* _WHAT YOU WILL DO_:
Go through the records and count the lines where the string "myaccount" occurs. Reply with the number only.
--- SUPPLIED DATA Enclosed Below ---
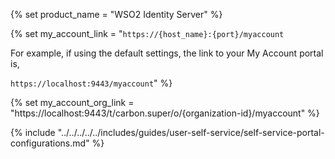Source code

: {% set product_name = "WSO2 Identity Server" %}

{% set my_account_link = "<code>https://{host_name}:{port}/myaccount</code>

For example, if using the default settings, the link to your My Account portal is,

<code>https://localhost:9443/myaccount</code>" %}

{% set my_account_org_link = "https://localhost:9443/t/carbon.super/o/{organization-id}/myaccount" %}

{% include "../../../../../includes/guides/user-self-service/self-service-portal-configurations.md" %}
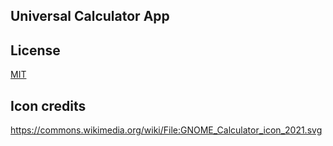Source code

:## Universal Calculator App

## License

[MIT](LICENSE)

## Icon credits

https://commons.wikimedia.org/wiki/File:GNOME_Calculator_icon_2021.svg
--- End of Enclosed SUPPLIED DATA ---
* _RESULT_:
3